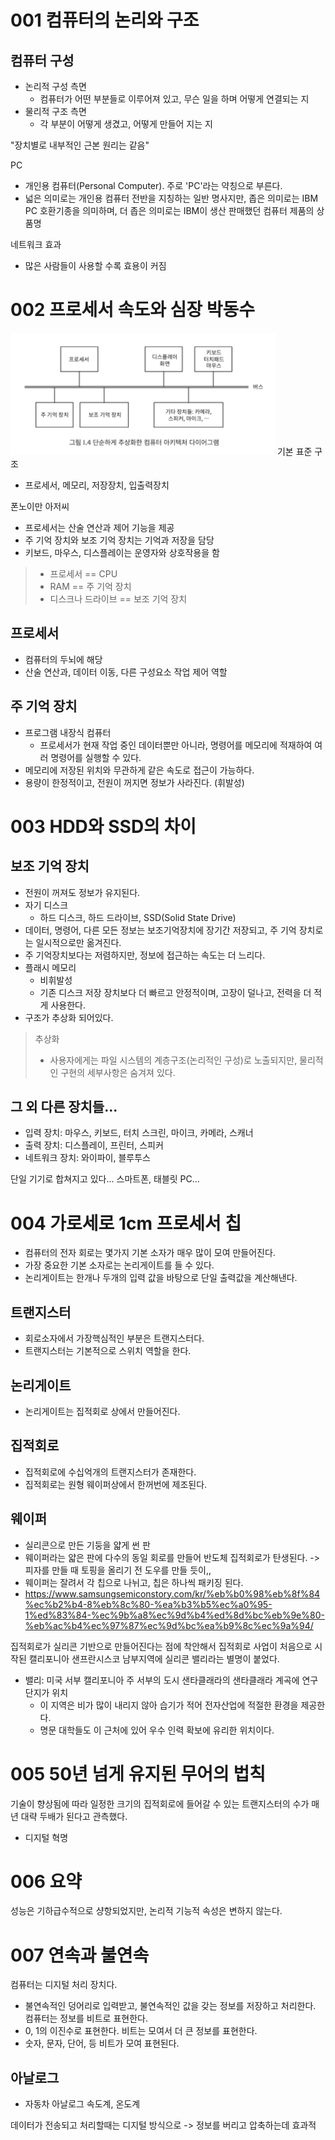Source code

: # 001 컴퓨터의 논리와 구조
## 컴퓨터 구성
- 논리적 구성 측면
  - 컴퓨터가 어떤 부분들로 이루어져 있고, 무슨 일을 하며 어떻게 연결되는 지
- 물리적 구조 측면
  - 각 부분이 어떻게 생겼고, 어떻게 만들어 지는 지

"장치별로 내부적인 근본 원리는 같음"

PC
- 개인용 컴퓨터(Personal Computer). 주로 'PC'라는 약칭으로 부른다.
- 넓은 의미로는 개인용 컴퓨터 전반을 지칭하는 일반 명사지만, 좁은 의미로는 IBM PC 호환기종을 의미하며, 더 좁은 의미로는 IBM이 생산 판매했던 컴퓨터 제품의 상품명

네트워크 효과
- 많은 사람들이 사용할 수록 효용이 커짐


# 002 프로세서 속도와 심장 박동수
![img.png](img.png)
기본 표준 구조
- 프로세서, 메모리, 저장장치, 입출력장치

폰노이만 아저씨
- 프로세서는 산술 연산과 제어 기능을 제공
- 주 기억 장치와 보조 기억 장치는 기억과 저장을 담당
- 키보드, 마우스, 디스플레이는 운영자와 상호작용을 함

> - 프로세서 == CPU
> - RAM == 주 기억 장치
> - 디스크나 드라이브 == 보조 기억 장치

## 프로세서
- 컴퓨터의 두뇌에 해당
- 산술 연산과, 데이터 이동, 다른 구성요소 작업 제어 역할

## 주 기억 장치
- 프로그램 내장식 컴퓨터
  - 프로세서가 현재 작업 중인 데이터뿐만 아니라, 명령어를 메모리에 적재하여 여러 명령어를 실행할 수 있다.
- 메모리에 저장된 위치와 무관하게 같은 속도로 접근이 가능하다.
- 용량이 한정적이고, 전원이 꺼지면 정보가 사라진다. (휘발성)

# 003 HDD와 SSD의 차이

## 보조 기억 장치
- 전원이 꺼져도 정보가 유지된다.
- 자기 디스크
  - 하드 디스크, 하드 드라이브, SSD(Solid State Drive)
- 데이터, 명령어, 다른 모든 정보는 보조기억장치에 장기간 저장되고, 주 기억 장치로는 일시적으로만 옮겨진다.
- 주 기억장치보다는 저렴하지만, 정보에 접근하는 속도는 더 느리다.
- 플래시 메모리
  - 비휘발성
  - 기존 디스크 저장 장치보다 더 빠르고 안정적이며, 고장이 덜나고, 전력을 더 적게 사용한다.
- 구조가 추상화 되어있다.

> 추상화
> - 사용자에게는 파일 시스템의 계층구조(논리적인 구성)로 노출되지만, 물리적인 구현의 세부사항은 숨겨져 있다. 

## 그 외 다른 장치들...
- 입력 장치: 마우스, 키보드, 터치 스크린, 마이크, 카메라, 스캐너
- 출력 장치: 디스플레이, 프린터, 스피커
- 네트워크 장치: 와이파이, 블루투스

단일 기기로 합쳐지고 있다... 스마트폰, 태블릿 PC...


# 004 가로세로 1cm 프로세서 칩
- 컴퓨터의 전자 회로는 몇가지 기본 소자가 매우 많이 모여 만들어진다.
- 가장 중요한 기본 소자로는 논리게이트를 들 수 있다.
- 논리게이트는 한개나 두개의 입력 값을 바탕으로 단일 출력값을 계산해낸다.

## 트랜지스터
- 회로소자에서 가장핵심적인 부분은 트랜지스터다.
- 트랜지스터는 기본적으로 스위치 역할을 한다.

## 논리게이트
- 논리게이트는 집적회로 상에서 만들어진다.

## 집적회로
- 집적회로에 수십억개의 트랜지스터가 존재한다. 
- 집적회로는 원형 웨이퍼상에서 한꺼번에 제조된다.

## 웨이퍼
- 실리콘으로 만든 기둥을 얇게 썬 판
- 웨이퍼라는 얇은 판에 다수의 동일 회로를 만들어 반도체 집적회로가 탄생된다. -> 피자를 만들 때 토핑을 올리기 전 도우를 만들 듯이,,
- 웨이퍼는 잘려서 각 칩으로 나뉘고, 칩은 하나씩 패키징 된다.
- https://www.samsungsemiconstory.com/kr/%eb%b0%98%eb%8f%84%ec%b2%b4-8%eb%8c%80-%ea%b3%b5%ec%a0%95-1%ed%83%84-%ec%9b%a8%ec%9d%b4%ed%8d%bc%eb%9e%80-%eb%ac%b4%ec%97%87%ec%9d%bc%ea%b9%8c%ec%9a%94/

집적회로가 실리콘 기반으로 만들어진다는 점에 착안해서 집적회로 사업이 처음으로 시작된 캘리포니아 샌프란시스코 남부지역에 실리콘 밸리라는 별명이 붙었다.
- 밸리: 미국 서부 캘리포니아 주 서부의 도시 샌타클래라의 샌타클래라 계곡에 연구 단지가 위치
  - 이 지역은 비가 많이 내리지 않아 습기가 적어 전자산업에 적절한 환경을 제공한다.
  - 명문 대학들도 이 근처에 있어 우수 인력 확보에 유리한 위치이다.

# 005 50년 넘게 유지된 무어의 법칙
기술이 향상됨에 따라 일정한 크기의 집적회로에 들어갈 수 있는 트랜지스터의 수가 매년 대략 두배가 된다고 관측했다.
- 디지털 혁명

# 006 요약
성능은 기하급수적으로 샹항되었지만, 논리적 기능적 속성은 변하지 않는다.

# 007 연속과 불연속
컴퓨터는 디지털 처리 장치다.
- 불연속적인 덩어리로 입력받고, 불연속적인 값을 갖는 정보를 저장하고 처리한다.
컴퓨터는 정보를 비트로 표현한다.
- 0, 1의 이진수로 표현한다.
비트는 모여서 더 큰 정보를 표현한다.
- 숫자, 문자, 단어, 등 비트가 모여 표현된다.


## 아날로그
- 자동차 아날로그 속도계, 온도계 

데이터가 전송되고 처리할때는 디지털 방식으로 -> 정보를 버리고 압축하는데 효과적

Exercise goal: Could the material above be given again in full and exactly, with its pictures left out?

Expected answer:
Source code

: # 001 컴퓨터의 논리와 구조
## 컴퓨터 구성
- 논리적 구성 측면
  - 컴퓨터가 어떤 부분들로 이루어져 있고, 무슨 일을 하며 어떻게 연결되는 지
- 물리적 구조 측면
  - 각 부분이 어떻게 생겼고, 어떻게 만들어 지는 지

"장치별로 내부적인 근본 원리는 같음"

PC
- 개인용 컴퓨터(Personal Computer). 주로 'PC'라는 약칭으로 부른다.
- 넓은 의미로는 개인용 컴퓨터 전반을 지칭하는 일반 명사지만, 좁은 의미로는 IBM PC 호환기종을 의미하며, 더 좁은 의미로는 IBM이 생산 판매했던 컴퓨터 제품의 상품명

네트워크 효과
- 많은 사람들이 사용할 수록 효용이 커짐


# 002 프로세서 속도와 심장 박동수
![img.png](img.png)
기본 표준 구조
- 프로세서, 메모리, 저장장치, 입출력장치

폰노이만 아저씨
- 프로세서는 산술 연산과 제어 기능을 제공
- 주 기억 장치와 보조 기억 장치는 기억과 저장을 담당
- 키보드, 마우스, 디스플레이는 운영자와 상호작용을 함

> - 프로세서 == CPU
> - RAM == 주 기억 장치
> - 디스크나 드라이브 == 보조 기억 장치

## 프로세서
- 컴퓨터의 두뇌에 해당
- 산술 연산과, 데이터 이동, 다른 구성요소 작업 제어 역할

## 주 기억 장치
- 프로그램 내장식 컴퓨터
  - 프로세서가 현재 작업 중인 데이터뿐만 아니라, 명령어를 메모리에 적재하여 여러 명령어를 실행할 수 있다.
- 메모리에 저장된 위치와 무관하게 같은 속도로 접근이 가능하다.
- 용량이 한정적이고, 전원이 꺼지면 정보가 사라진다. (휘발성)

# 003 HDD와 SSD의 차이

## 보조 기억 장치
- 전원이 꺼져도 정보가 유지된다.
- 자기 디스크
  - 하드 디스크, 하드 드라이브, SSD(Solid State Drive)
- 데이터, 명령어, 다른 모든 정보는 보조기억장치에 장기간 저장되고, 주 기억 장치로는 일시적으로만 옮겨진다.
- 주 기억장치보다는 저렴하지만, 정보에 접근하는 속도는 더 느리다.
- 플래시 메모리
  - 비휘발성
  - 기존 디스크 저장 장치보다 더 빠르고 안정적이며, 고장이 덜나고, 전력을 더 적게 사용한다.
- 구조가 추상화 되어있다.

> 추상화
> - 사용자에게는 파일 시스템의 계층구조(논리적인 구성)로 노출되지만, 물리적인 구현의 세부사항은 숨겨져 있다. 

## 그 외 다른 장치들...
- 입력 장치: 마우스, 키보드, 터치 스크린, 마이크, 카메라, 스캐너
- 출력 장치: 디스플레이, 프린터, 스피커
- 네트워크 장치: 와이파이, 블루투스

단일 기기로 합쳐지고 있다... 스마트폰, 태블릿 PC...


# 004 가로세로 1cm 프로세서 칩
- 컴퓨터의 전자 회로는 몇가지 기본 소자가 매우 많이 모여 만들어진다.
- 가장 중요한 기본 소자로는 논리게이트를 들 수 있다.
- 논리게이트는 한개나 두개의 입력 값을 바탕으로 단일 출력값을 계산해낸다.

## 트랜지스터
- 회로소자에서 가장핵심적인 부분은 트랜지스터다.
- 트랜지스터는 기본적으로 스위치 역할을 한다.

## 논리게이트
- 논리게이트는 집적회로 상에서 만들어진다.

## 집적회로
- 집적회로에 수십억개의 트랜지스터가 존재한다. 
- 집적회로는 원형 웨이퍼상에서 한꺼번에 제조된다.

## 웨이퍼
- 실리콘으로 만든 기둥을 얇게 썬 판
- 웨이퍼라는 얇은 판에 다수의 동일 회로를 만들어 반도체 집적회로가 탄생된다. -> 피자를 만들 때 토핑을 올리기 전 도우를 만들 듯이,,
- 웨이퍼는 잘려서 각 칩으로 나뉘고, 칩은 하나씩 패키징 된다.
- https://www.samsungsemiconstory.com/kr/%eb%b0%98%eb%8f%84%ec%b2%b4-8%eb%8c%80-%ea%b3%b5%ec%a0%95-1%ed%83%84-%ec%9b%a8%ec%9d%b4%ed%8d%bc%eb%9e%80-%eb%ac%b4%ec%97%87%ec%9d%bc%ea%b9%8c%ec%9a%94/

집적회로가 실리콘 기반으로 만들어진다는 점에 착안해서 집적회로 사업이 처음으로 시작된 캘리포니아 샌프란시스코 남부지역에 실리콘 밸리라는 별명이 붙었다.
- 밸리: 미국 서부 캘리포니아 주 서부의 도시 샌타클래라의 샌타클래라 계곡에 연구 단지가 위치
  - 이 지역은 비가 많이 내리지 않아 습기가 적어 전자산업에 적절한 환경을 제공한다.
  - 명문 대학들도 이 근처에 있어 우수 인력 확보에 유리한 위치이다.

# 005 50년 넘게 유지된 무어의 법칙
기술이 향상됨에 따라 일정한 크기의 집적회로에 들어갈 수 있는 트랜지스터의 수가 매년 대략 두배가 된다고 관측했다.
- 디지털 혁명

# 006 요약
성능은 기하급수적으로 샹항되었지만, 논리적 기능적 속성은 변하지 않는다.

# 007 연속과 불연속
컴퓨터는 디지털 처리 장치다.
- 불연속적인 덩어리로 입력받고, 불연속적인 값을 갖는 정보를 저장하고 처리한다.
컴퓨터는 정보를 비트로 표현한다.
- 0, 1의 이진수로 표현한다.
비트는 모여서 더 큰 정보를 표현한다.
- 숫자, 문자, 단어, 등 비트가 모여 표현된다.


## 아날로그
- 자동차 아날로그 속도계, 온도계 

데이터가 전송되고 처리할때는 디지털 방식으로 -> 정보를 버리고 압축하는데 효과적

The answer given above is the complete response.